Yes, but they've been poorly (and selfishly) prioritized.
Yeah. Tell that to their kids when they are thrown into the street.
I do see your point, but it's an increasingly hypothetical point.
You seem to really just treat it as "there is no
risk, so why aren't
people just doing whatever I think they should do", without
considering that for others the situation might actually look very
different.
You've jumped to a conclusion about what I think, and (with
respect) you're incorrect. I think risking some suit in a glass
building getting angry with me, or even filing a lawsuit against me,
is not, and will never be, more important than a piece of history that
stands to be lost forever.
Seems you just described exactly what I tried do describe above. So how
did I get it wrong?
What I'm saying is that it's better to do something for the greater
good, than to "play it safe" with some hypothetical "risk" that some
suit at HPE (or whomever) will somehow come after you about decades-old
software that they've never even heard of.

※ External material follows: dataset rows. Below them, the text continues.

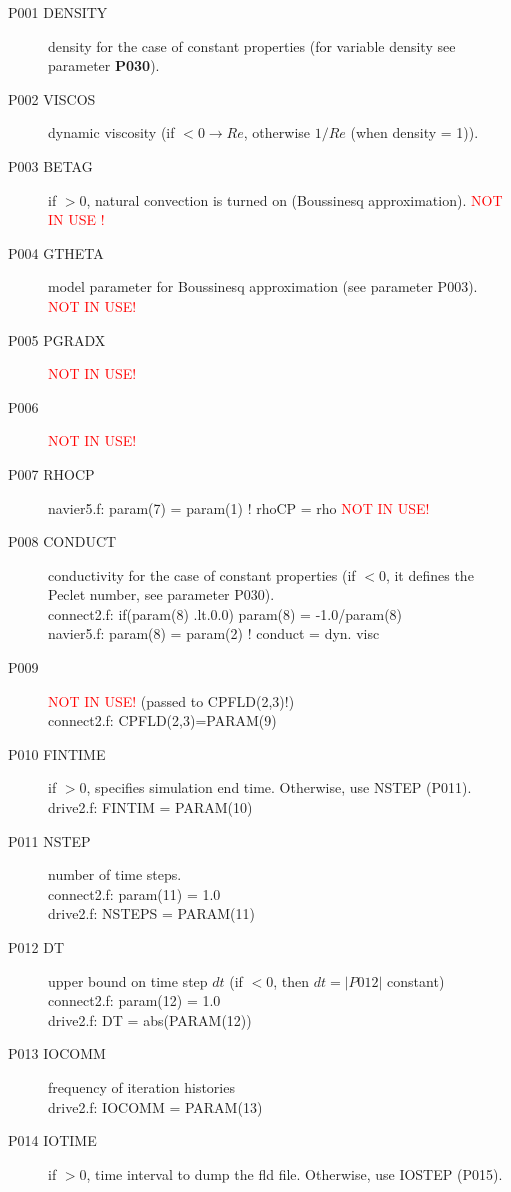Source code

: \begin{description}
\item [P001  DENSITY] density for the case of constant properties (for variable density see parameter \textbf{P030}).
\item [P002  VISCOS]  dynamic viscosity (if \(<0 \rightarrow Re\),
  otherwise \(1/Re\) (when density = 1)).
\item [P003  BETAG] if \(>0\), natural convection is turned on (Boussinesq approximation). {\textcolor{red}{NOT IN USE !}}
\item [P004  GTHETA] model parameter for Boussinesq approximation (see parameter P003). {\textcolor{red}{ NOT IN USE!}}
\item [P005  PGRADX] {\textcolor{red}{ NOT IN USE!}}
\item [P006  ] {\textcolor{red}{ NOT IN USE!}}
\item [P007  RHOCP] navier5.f:      param(7) = param(1)  ! rhoCP   = rho {\textcolor{red}{ NOT IN USE!}}
\item [P008  CONDUCT] conductivity for the case of constant properties (if \(<0\), it defines the Peclet number, see parameter P030). \\
connect2.f:      if(param(8) .lt.0.0) param(8)  = -1.0/param(8)\\
navier5.f:      param(8) = param(2)  ! conduct = dyn. visc
\item [P009  ] {\textcolor{red}{ NOT IN USE!}} (passed to CPFLD(2,3)!)\\
connect2.f:      CPFLD(2,3)=PARAM(9)
\item [P010  FINTIME] if \(>0\), specifies simulation end time. Otherwise, use NSTEP (P011).\\
drive2.f:      FINTIM = PARAM(10)
\item [P011  NSTEP] number of time steps.\\
connect2.f:            param(11) = 1.0\\
drive2.f:      NSTEPS = PARAM(11)
\item [P012  DT] upper bound on time step \(dt\)   (if \(<0\), then \(dt=|P012|\) constant)\\
connect2.f:            param(12) = 1.0\\
drive2.f:      DT     = abs(PARAM(12))
\item [P013  IOCOMM] frequency of iteration histories\\
drive2.f:      IOCOMM = PARAM(13)
\item [P014  IOTIME] if \(>0\), time interval to dump the fld file. Otherwise, use IOSTEP (P015).\\

\end{description}
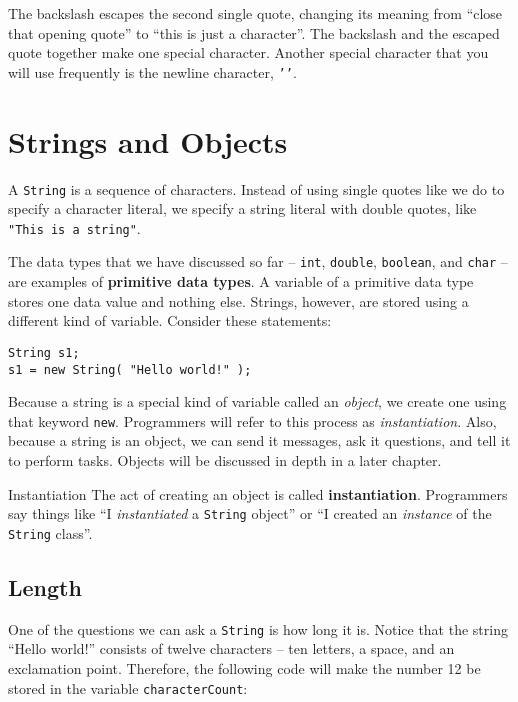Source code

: The backslash escapes the second single quote, changing its meaning from ``close that opening quote'' to ``this is just a character''.  The backslash and the escaped quote together make one special character.  Another special character that you will use frequently is the newline character, \texttt{'\n'}.

\section{Strings and Objects}
\label{section:string}

A \texttt{String} is a sequence of characters.  Instead of using single quotes like we do to specify a character literal, we specify a string literal with double quotes, like \texttt{"This is a string"}.

The data types that we have discussed so far -- \texttt{int}, \texttt{double}, \texttt{boolean}, and \texttt{char} -- are examples of \textbf{primitive data types}.  A variable of a primitive data type stores one data value and nothing else.  Strings, however, are stored using a different kind of variable.  Consider these statements:

\begin{verbatim}
String s1;
s1 = new String( "Hello world!" );
\end{verbatim}

Because a string is a special kind of variable called an \textit{object}, we create one using that keyword \texttt{new}.  Programmers will refer to this process as \textit{instantiation}.  Also, because a string is an object, we can send it messages, ask it questions, and tell it to perform tasks.  Objects will be discussed in depth in a later chapter.

\begin{defn}{Instantiation}\label{defn:instantiation}
The act of creating an object is called \textbf{instantiation}.  Programmers say things like ``I \textit{instantiated} a \texttt{String} object'' or ``I created an \textit{instance} of the \texttt{String} class''.
\end{defn}

\subsection{Length}
One of the questions we can ask a \texttt{String} is how long it is.  Notice that the string ``Hello world!'' consists of twelve characters -- ten letters, a space, and an exclamation point.  Therefore, the following code will make the number 12 be stored in the variable \texttt{characterCount}:

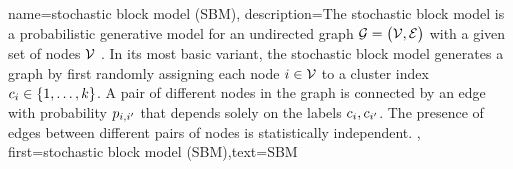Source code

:{name={stochastic block model (SBM)},
	description={The stochastic block \gls{model} is a 
		probabilistic generative \gls{model} for an undirected \gls{graph} $\mathcal{G} = \big( \mathcal{V}, \mathcal{E} \big)$ 
		with a given set of nodes $\mathcal{V}$ \cite{AbbeSBM2018}. In its most basic variant, 
		the stochastic block \gls{model} generates a \gls{graph} by first randomly assigning each node $i \in \mathcal{V}$ to 
		a \gls{cluster} index $c_{i} \in \{1,\ldots,k\}$. A pair of different nodes in the 
		\gls{graph} is connected by an edge with \gls{probability} $p_{i,i'}$ that depends 
		solely on the \gls{label}s $c_{i}, c_{i'}$. 
		The presence of edges between different pairs of 
		nodes is statistically independent. },
	first={stochastic block model (SBM)},text={SBM} 
}

\newcommand{\gaussiancenter}{3}

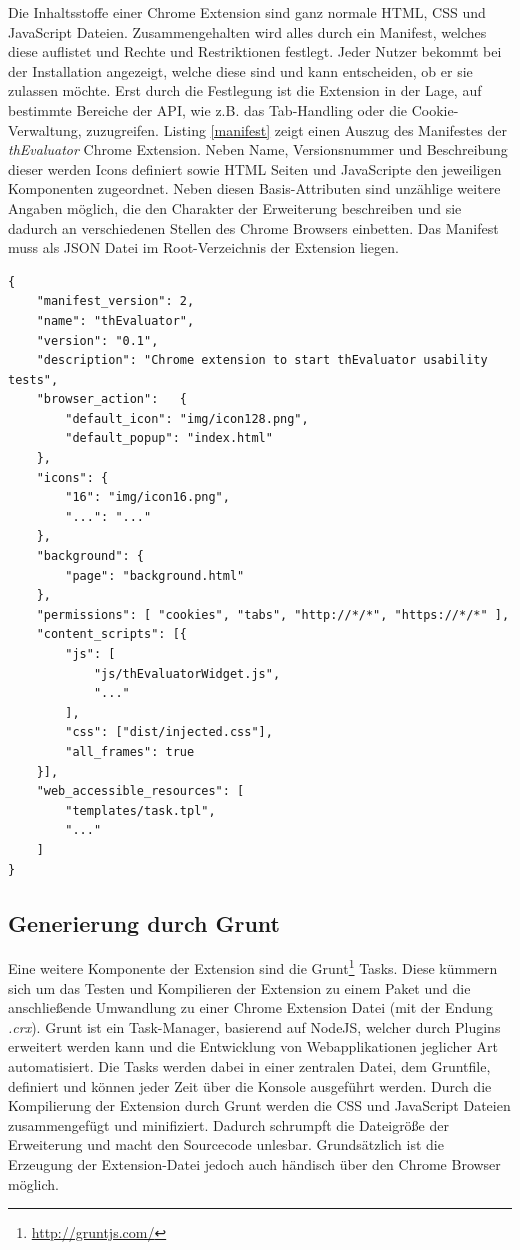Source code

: Die Inhaltsstoffe einer Chrome Extension sind ganz normale HTML, CSS und JavaScript Dateien. Zusammengehalten wird alles durch ein Manifest, welches diese auflistet und Rechte und Restriktionen festlegt. Jeder Nutzer bekommt bei der Installation angezeigt, welche diese sind und kann entscheiden, ob er sie zulassen möchte. Erst durch die Festlegung ist die Extension in der Lage, auf bestimmte Bereiche der API, wie z.B. das Tab-Handling oder die Cookie-Verwaltung, zuzugreifen. Listing \ref{manifest} zeigt einen Auszug des Manifestes der \textit{thEvaluator} Chrome Extension. Neben Name, Versionsnummer und Beschreibung dieser werden Icons definiert sowie HTML Seiten und JavaScripte den jeweiligen Komponenten zugeordnet. Neben diesen Basis-Attributen sind unzählige weitere Angaben möglich, die den Charakter der Erweiterung beschreiben und sie dadurch an verschiedenen Stellen des Chrome Browsers einbetten. Das Manifest muss als JSON Datei im Root-Verzeichnis der Extension liegen.
\\
\begin{lstlisting}[caption=Auszug aus der Manifest.json der \textit{thEvaluator} Extension,label=manifest]
{
    "manifest_version": 2,
    "name": "thEvaluator",
    "version": "0.1",
    "description": "Chrome extension to start thEvaluator usability tests",
    "browser_action":   {
        "default_icon": "img/icon128.png",
        "default_popup": "index.html"
    },
    "icons": { 
        "16": "img/icon16.png",
        "...": "..."
    },
    "background": {
        "page": "background.html"
    },
    "permissions": [ "cookies", "tabs", "http://*/*", "https://*/*" ],
    "content_scripts": [{
        "js": [
            "js/thEvaluatorWidget.js",
            "..."
        ],
        "css": ["dist/injected.css"],
        "all_frames": true
    }],
    "web_accessible_resources": [
        "templates/task.tpl",
        "..."
    ]
}
\end{lstlisting}

\subsection{Generierung durch Grunt}

Eine weitere Komponente der Extension sind die Grunt\footnote{\url{http://gruntjs.com/}} Tasks. Diese kümmern sich um das Testen und Kompilieren der Extension zu einem Paket und die anschließende Umwandlung zu einer Chrome Extension Datei (mit der Endung \textit{.crx}). Grunt ist ein Task-Manager, basierend auf NodeJS, welcher durch Plugins erweitert werden kann und die Entwicklung von Webapplikationen jeglicher Art automatisiert. Die Tasks werden dabei in einer zentralen Datei, dem Gruntfile, definiert und können jeder Zeit über die Konsole ausgeführt werden. Durch die Kompilierung der Extension durch Grunt werden die CSS und JavaScript Dateien zusammengefügt und minifiziert. Dadurch schrumpft die Dateigröße der Erweiterung und macht den Sourcecode unlesbar. Grundsätzlich ist die Erzeugung der Extension-Datei jedoch auch händisch über den Chrome Browser möglich.

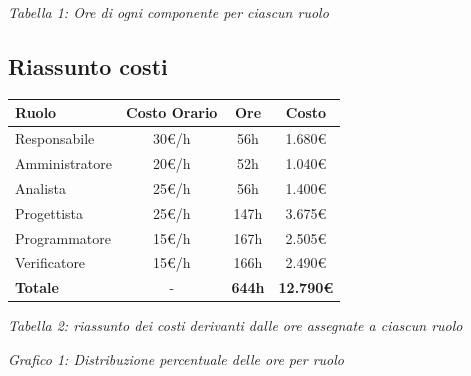 \documentclass[a4paper,11pt]{article}
\begin{document}
\begin{center}
\textit{Tabella 1: Ore di ogni componente per ciascun ruolo}
\end{center}

\newpage

\subsection{Riassunto costi}

{\footnotesize
\begin{center}
\label{tab:costi-ruoli}
\begin{tabular}{|l|c|c|c|}
\hline
\textbf{Ruolo} & \textbf{Costo Orario} & \textbf{Ore} & \textbf{Costo} \\
\hline
Responsabile & 30€/h & 56h & 1.680€ \\
Amministratore & 20€/h & 52h & 1.040€ \\
Analista & 25€/h & 56h & 1.400€ \\
Progettista & 25€/h & 147h & 3.675€ \\
Programmatore & 15€/h & 167h & 2.505€ \\
Verificatore & 15€/h & 166h & 2.490€ \\
\hline
\textbf{Totale} & - & \textbf{644h} & \textbf{12.790€} \\
\hline
\end{tabular}
\end{center}
}

\begin{center}
\textit{Tabella 2: riassunto dei costi derivanti dalle ore assegnate a ciascun ruolo}
\end{center}

\vspace{1cm}

\begin{center}
\end{center}

\begin{center}
\textit{Grafico 1: Distribuzione percentuale delle ore per ruolo}
\end{center}
\end{document}
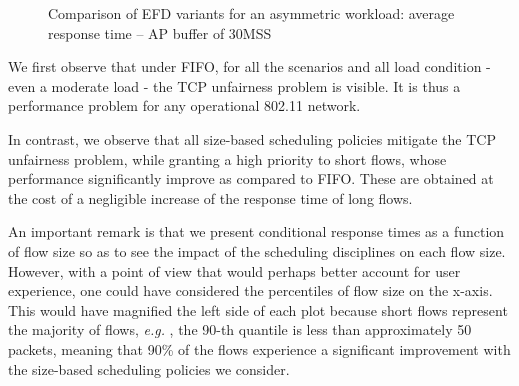 \documentclass[preprint,12pt]{elsarticle}
\begin{document}
\begin{figure}[ht!]
  \centering
  \caption{Comparison of EFD variants for an asymmetric workload: average response time --  AP buffer of 30MSS}
  \label{fig:avg_time_asym}
\end{figure}

We first observe that under FIFO, for all the scenarios and all load condition - even a moderate load - the TCP unfairness problem is visible. It is thus a performance problem for any operational 802.11 network.

In contrast, we observe that all size-based scheduling policies mitigate the TCP unfairness problem, while granting a high priority to short flows, whose performance significantly improve as compared to FIFO. These are obtained at the cost of a negligible increase of the response time of long flows. 

An important remark is that we  present conditional response times as a function of flow size so as to see the impact of the scheduling disciplines on each flow size. However, with a point of view that would perhaps better account for user experience, one could have considered the percentiles of flow size on the x-axis. This would have magnified the left side of each plot because short flows represent the majority of flows, \textit{e.g.} , the 90-th quantile is less than approximately 50 packets, meaning that 90\% of the flows experience a significant improvement with the size-based scheduling policies we consider.
\end{document}
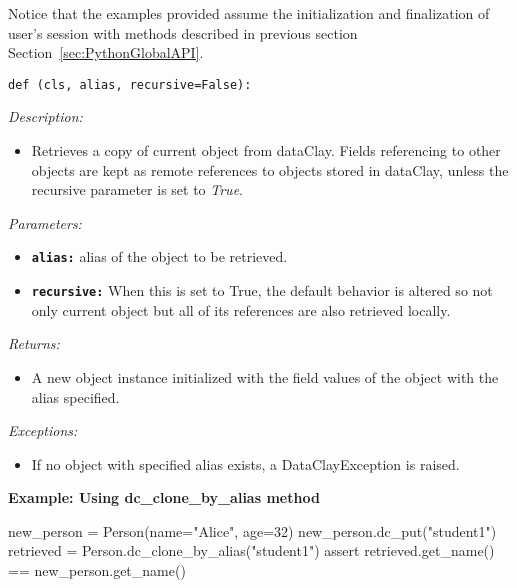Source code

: Notice that the examples provided assume the initialization and finalization of user's session with methods described in previous section Section~\ref{sec:PythonGlobalAPI}.


\begin{dBox}
\texttt{def  (cls, alias, recursive=False):}
\LINE

{\it Description:}

\begin{itemize}
    \item Retrieves a copy of current object from dataClay. Fields referencing to other objects are kept as remote references to objects stored in dataClay, unless the recursive parameter is set to \textit{True}.
\end{itemize}

{\it Parameters:}
\begin{itemize}
    \item \texttt{\bfseries alias:} alias of the object to be retrieved.
    \item \texttt{\bfseries recursive:} When this is set to True, the default behavior is altered so not only current object but all of its references are also retrieved locally.
\end{itemize}

{\it Returns:}

\begin{itemize}
    \item A new object instance initialized with the field values of the object with the alias specified.
\end{itemize}

{\it Exceptions:}

\begin{itemize}
    \item If no object with specified alias exists, a DataClayException is raised.
\end{itemize}

\end{dBox}

\begin{tBox}
\textcolor{basecolor} {\bf Example: Using dc\_clone\_by\_alias method}
\begin{java}
new_person = Person(name="Alice", age=32)
new_person.dc_put("student1")
retrieved = Person.dc_clone_by_alias("student1")
assert retrieved.get_name() == new_person.get_name()
\end{java}
\end{tBox}


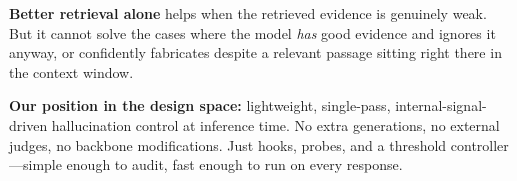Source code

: \textbf{Better retrieval alone} helps when the retrieved evidence is genuinely weak. But it cannot solve the cases where the model \emph{has} good evidence and ignores it anyway, or confidently fabricates despite a relevant passage sitting right there in the context window.

\textbf{Our position in the design space:} lightweight, single-pass, internal-signal-driven hallucination control at inference time. No extra generations, no external judges, no backbone modifications. Just hooks, probes, and a threshold controller—simple enough to audit, fast enough to run on every response.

I mean, come on. Yes, the potential consequence is huge, but the
risk is vanishingly small. Yes, it has happened, I'm well aware of
that. But the risk is still vanishingly small.
If you've experienced that recently, then I am a
little amazed.
Because that means people have been hanging on to things for a *long*
time, but now they don't care. Which for me sounds like an unusual
situation.
But of course, everything is possible.
Then be amazed. It happened most recently just a few months ago,
and several times last year. This is a lot more common in the real
world than you've assumed.
Hmm. Maybe we're talking about something else than PDP-11 software now?
Actually it hasn't come up about PDP-11 software; it was VAX software
most recently.
Considering that I'm usually even more overlooked
than you are, you can
go with that complaint somewhere else.
I will (sorry) but everyone who knows what a PDP-11 is knows your
name. ;)
Take PDP-8 stuff for example - I've been around
the block, done more,
seen more, and have more information and stuff than most everyone on
those lists nowadays. But I don't actually care anymore. They can talk
and do things as much as they want. I don't need them, and they don't
even know I exist. Their problem. Not mine. And since it's also not a
problem for them, it's not a problem at all.
I'm with you on that. But passing knowledge on is important, and far
too few people do it. The excuse I hear most often is "nobody's
interested in this stuff".
It's only a problem when you want attention and
recognition.
Or if you just want to be kept in the damn loop once in a while.
I'm daily facing the same dilemma. I have done so
much improvements to
RSX. I'd like to release V5.0, which I have sitting here. But I can't. I
signed documents with XX2247 that limits what I can do, and I am not
willing to break the trust Dave put in me. Even though that improved
version have lots of stuff that would be really fun to share.
Instead I'm trying to find ways of resolving the problem. Meanwhile it's
sitting at my place, and nowhere else.
I will run that within *minutes* of its release. Assuming I'm still
breathing, of course!
Until the day I die... Who knows what happens then.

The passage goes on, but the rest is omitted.